▶ [LISTED RECORDS]:

Content starts

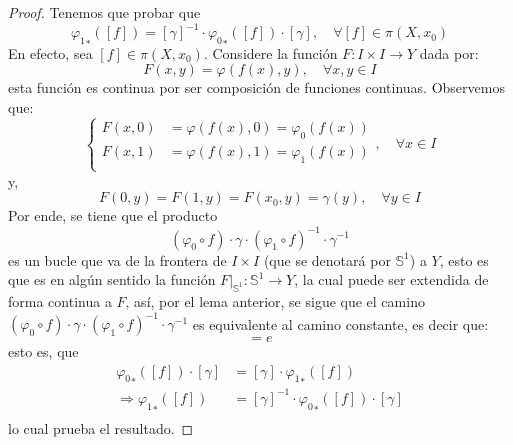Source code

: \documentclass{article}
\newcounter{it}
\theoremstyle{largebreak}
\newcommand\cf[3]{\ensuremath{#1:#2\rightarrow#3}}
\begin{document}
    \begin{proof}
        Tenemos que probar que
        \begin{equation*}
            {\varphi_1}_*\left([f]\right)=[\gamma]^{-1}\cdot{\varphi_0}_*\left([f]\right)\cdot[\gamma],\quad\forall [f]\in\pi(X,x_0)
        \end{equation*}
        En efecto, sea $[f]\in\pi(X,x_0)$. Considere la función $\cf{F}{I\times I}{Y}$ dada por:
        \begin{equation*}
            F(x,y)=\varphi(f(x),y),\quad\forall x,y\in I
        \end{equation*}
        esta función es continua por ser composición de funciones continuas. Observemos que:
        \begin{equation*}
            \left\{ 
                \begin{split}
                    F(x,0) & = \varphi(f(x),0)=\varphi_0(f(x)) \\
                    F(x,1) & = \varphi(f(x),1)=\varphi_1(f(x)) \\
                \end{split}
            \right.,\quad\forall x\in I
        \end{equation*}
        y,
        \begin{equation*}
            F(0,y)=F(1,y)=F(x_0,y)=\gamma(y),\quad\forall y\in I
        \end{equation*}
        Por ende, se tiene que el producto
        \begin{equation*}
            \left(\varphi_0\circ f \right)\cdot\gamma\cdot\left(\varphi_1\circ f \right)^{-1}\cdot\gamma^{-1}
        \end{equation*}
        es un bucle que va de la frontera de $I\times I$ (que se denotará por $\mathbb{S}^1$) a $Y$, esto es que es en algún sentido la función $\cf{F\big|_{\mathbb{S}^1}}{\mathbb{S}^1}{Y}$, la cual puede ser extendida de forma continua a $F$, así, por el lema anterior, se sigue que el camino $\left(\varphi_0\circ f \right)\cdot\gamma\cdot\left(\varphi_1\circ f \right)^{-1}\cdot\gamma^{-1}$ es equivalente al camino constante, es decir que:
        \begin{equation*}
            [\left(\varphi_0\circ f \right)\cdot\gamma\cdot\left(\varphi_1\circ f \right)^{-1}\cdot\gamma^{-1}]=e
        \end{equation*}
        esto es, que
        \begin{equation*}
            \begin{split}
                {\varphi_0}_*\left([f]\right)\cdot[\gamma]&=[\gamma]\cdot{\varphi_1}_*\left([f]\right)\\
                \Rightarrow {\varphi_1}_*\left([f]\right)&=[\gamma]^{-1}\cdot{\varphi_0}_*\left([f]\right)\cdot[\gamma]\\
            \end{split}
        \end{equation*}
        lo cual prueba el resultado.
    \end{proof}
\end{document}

Content ends
Content starts

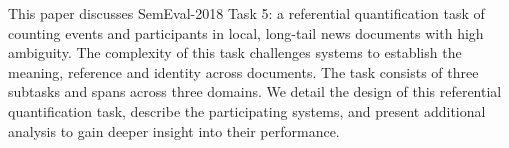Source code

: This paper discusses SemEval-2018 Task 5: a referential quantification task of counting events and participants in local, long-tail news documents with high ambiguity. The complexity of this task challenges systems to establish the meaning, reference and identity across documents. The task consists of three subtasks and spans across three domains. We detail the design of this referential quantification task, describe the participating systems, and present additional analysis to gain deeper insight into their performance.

Content ends
Content starts

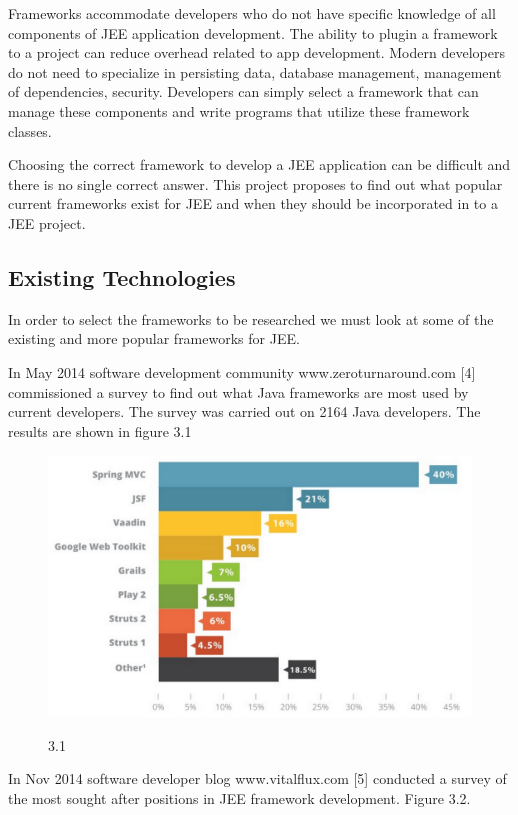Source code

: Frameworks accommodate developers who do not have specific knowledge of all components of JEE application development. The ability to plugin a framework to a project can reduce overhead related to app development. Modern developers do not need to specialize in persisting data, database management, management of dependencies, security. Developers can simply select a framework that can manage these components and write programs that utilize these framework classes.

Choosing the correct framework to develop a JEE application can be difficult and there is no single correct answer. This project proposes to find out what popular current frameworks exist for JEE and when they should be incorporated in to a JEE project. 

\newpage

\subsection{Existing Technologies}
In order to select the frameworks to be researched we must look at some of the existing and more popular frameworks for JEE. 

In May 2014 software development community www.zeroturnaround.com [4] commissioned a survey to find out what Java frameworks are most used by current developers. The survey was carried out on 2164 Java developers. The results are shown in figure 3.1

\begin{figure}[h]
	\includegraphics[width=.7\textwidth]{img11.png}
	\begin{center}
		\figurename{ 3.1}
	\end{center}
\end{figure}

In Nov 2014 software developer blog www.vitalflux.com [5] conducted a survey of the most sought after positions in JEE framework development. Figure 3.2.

Content ends

▶ [TASK TO COMPLETE]:
Where a line in the records above contains the word "current", copy that line.

▶ [RESULT OF THIS EXERCISE]:
Choosing the correct framework to develop a JEE application can be difficult and there is no single correct answer. This project proposes to find out what popular current frameworks exist for JEE and when they should be incorporated in to a JEE project. 
In May 2014 software development community www.zeroturnaround.com [4] commissioned a survey to find out what Java frameworks are most used by current developers. The survey was carried out on 2164 Java developers. The results are shown in figure 3.1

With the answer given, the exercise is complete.